> _Assignment_
Exact repetition of the whole listing is what this exercise asks for.

> _Provided material_
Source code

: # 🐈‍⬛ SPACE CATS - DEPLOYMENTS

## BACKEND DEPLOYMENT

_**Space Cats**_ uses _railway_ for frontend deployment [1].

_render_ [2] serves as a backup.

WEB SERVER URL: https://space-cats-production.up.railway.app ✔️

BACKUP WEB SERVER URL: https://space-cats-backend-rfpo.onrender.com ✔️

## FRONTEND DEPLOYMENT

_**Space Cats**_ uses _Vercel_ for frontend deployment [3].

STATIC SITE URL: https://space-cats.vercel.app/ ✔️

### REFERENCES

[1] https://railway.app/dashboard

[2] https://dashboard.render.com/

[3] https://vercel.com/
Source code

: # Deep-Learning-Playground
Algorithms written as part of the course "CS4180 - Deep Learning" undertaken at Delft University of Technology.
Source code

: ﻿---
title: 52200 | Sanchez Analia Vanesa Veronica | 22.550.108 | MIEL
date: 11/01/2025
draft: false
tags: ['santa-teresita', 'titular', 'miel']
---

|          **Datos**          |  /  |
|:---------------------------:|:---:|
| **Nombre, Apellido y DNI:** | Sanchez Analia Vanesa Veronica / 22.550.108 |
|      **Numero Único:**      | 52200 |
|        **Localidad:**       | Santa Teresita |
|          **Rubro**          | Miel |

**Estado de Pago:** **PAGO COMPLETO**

> _Completed exercise_
Source code

: # 🐈‍⬛ SPACE CATS - DEPLOYMENTS

## BACKEND DEPLOYMENT

_**Space Cats**_ uses _railway_ for frontend deployment [1].

_render_ [2] serves as a backup.

WEB SERVER URL: https://space-cats-production.up.railway.app ✔️

BACKUP WEB SERVER URL: https://space-cats-backend-rfpo.onrender.com ✔️

## FRONTEND DEPLOYMENT

_**Space Cats**_ uses _Vercel_ for frontend deployment [3].

STATIC SITE URL: https://space-cats.vercel.app/ ✔️

### REFERENCES

[1] https://railway.app/dashboard

[2] https://dashboard.render.com/

[3] https://vercel.com/
Source code

: # Deep-Learning-Playground
Algorithms written as part of the course "CS4180 - Deep Learning" undertaken at Delft University of Technology.
Source code

: ﻿---
title: 52200 | Sanchez Analia Vanesa Veronica | 22.550.108 | MIEL
date: 11/01/2025
draft: false
tags: ['santa-teresita', 'titular', 'miel']
---

|          **Datos**          |  /  |
|:---------------------------:|:---:|
| **Nombre, Apellido y DNI:** | Sanchez Analia Vanesa Veronica / 22.550.108 |
|      **Numero Único:**      | 52200 |
|        **Localidad:**       | Santa Teresita |
|          **Rubro**          | Miel |

**Estado de Pago:** **PAGO COMPLETO**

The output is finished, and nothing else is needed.